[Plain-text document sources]
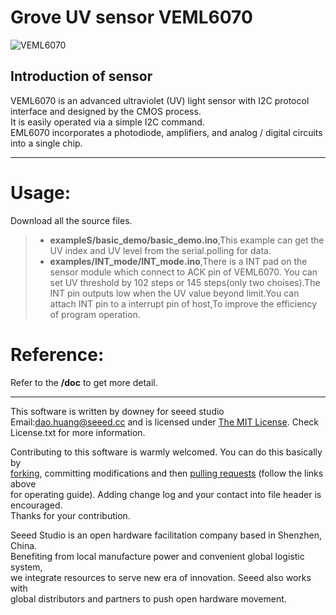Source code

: Grove UV sensor VEML6070
==============

![VEML6070](https://user-images.githubusercontent.com/41441945/44912793-f643c380-ad5d-11e8-84e4-b59c15a6b503.png)

Introduction of sensor
----------------------------  
VEML6070 is an advanced ultraviolet (UV) light sensor with I2C protocol interface and designed by the CMOS process.  
It is easily operated via a simple I2C command.  
EML6070 incorporates a photodiode, amplifiers, and analog / digital circuits into a single chip. 


***
Usage:
==========
Download all the source files.
>* **exampleS/basic_demo/basic_demo.ino**,This example can get the UV index and UV level from the serial.polling for data.
>* **examples/INT_mode/INT_mode.ino**,There is a INT pad on the sensor module which connect to ACK pin of VEML6070. You can set UV threshold by 102 steps or 145 steps(only two choises).The INT pin outputs low when the UV value beyond limit.You can attach INT pin to a interrupt pin of host,To improve the efficiency of program operation.


Reference:
===============
Refer to the **/doc** to get more detail.


***
This software is written by downey  for seeed studio<br>
Email:dao.huang@seeed.cc
and is licensed under [The MIT License](http://opensource.org/licenses/mit-license.php). Check License.txt for more information.<br>

Contributing to this software is warmly welcomed. You can do this basically by<br>
[forking](https://help.github.com/articles/fork-a-repo), committing modifications and then [pulling requests](https://help.github.com/articles/using-pull-requests) (follow the links above<br>
for operating guide). Adding change log and your contact into file header is encouraged.<br>
Thanks for your contribution.

Seeed Studio is an open hardware facilitation company based in Shenzhen, China. <br>
Benefiting from local manufacture power and convenient global logistic system, <br>
we integrate resources to serve new era of innovation. Seeed also works with <br>
global distributors and partners to push open hardware movement.<br>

__TASK PROMPT__. Print exactly, and only, the lines from the line that contains "for operating guide)." through the last line of the records.

__EXERCISE SOLUTION__.
for operating guide). Adding change log and your contact into file header is encouraged.<br>
Thanks for your contribution.

Seeed Studio is an open hardware facilitation company based in Shenzhen, China. <br>
Benefiting from local manufacture power and convenient global logistic system, <br>
we integrate resources to serve new era of innovation. Seeed also works with <br>
global distributors and partners to push open hardware movement.<br>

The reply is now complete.